▶ _Exercise_: Copy each line from the entries that the word "case" appears in.

▶ _Given information_:
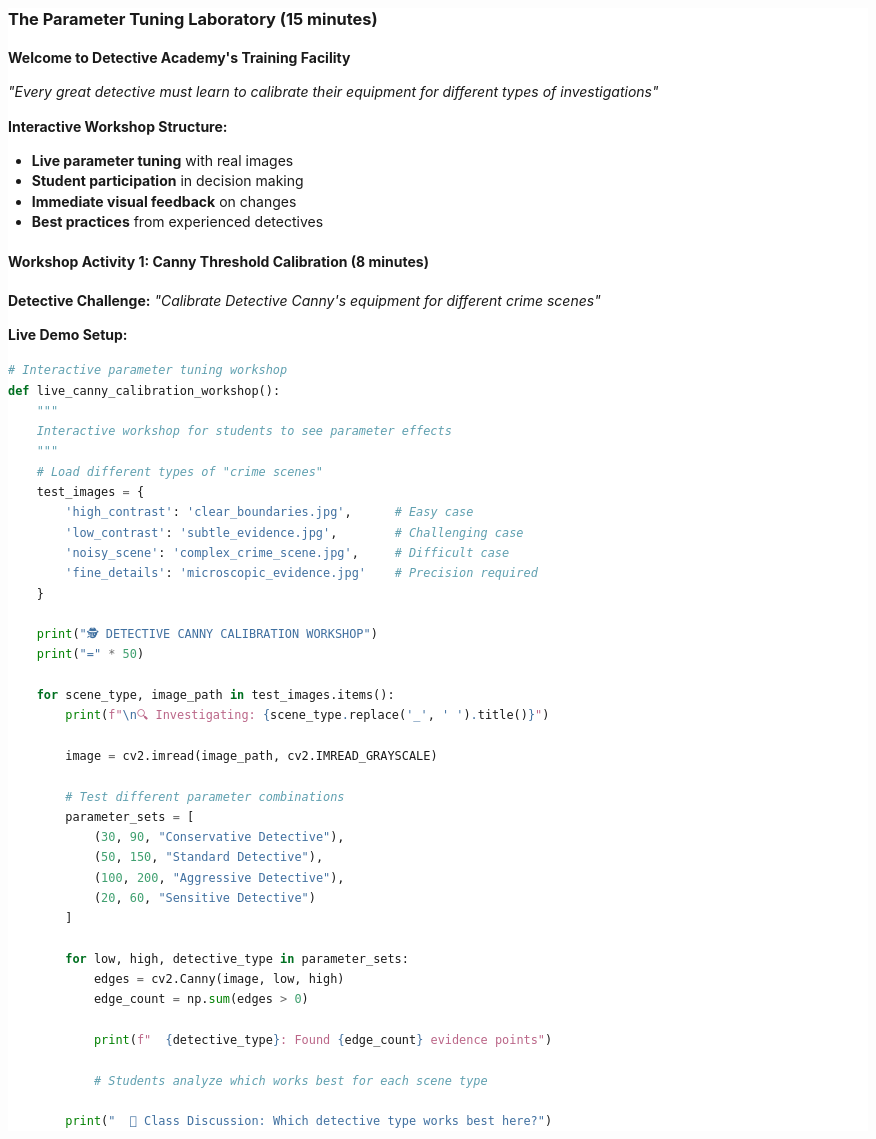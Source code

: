 ### The Parameter Tuning Laboratory (15 minutes)

**Welcome to Detective Academy's Training Facility**

*"Every great detective must learn to calibrate their equipment for different types of investigations"*

**Interactive Workshop Structure:**
- **Live parameter tuning** with real images
- **Student participation** in decision making
- **Immediate visual feedback** on changes
- **Best practices** from experienced detectives

#### Workshop Activity 1: Canny Threshold Calibration (8 minutes)

**Detective Challenge:** *"Calibrate Detective Canny's equipment for different crime scenes"*

**Live Demo Setup:**
```python
# Interactive parameter tuning workshop
def live_canny_calibration_workshop():
    """
    Interactive workshop for students to see parameter effects
    """
    # Load different types of "crime scenes"
    test_images = {
        'high_contrast': 'clear_boundaries.jpg',      # Easy case
        'low_contrast': 'subtle_evidence.jpg',        # Challenging case
        'noisy_scene': 'complex_crime_scene.jpg',     # Difficult case
        'fine_details': 'microscopic_evidence.jpg'    # Precision required
    }

    print("🕵️ DETECTIVE CANNY CALIBRATION WORKSHOP")
    print("=" * 50)

    for scene_type, image_path in test_images.items():
        print(f"\n🔍 Investigating: {scene_type.replace('_', ' ').title()}")

        image = cv2.imread(image_path, cv2.IMREAD_GRAYSCALE)

        # Test different parameter combinations
        parameter_sets = [
            (30, 90, "Conservative Detective"),
            (50, 150, "Standard Detective"),
            (100, 200, "Aggressive Detective"),
            (20, 60, "Sensitive Detective")
        ]

        for low, high, detective_type in parameter_sets:
            edges = cv2.Canny(image, low, high)
            edge_count = np.sum(edges > 0)

            print(f"  {detective_type}: Found {edge_count} evidence points")

            # Students analyze which works best for each scene type

        print("  🤔 Class Discussion: Which detective type works best here?")
```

▶ _Result for this task_:
        'high_contrast': 'clear_boundaries.jpg',      # Easy case
        'low_contrast': 'subtle_evidence.jpg',        # Challenging case
        'noisy_scene': 'complex_crime_scene.jpg',     # Difficult case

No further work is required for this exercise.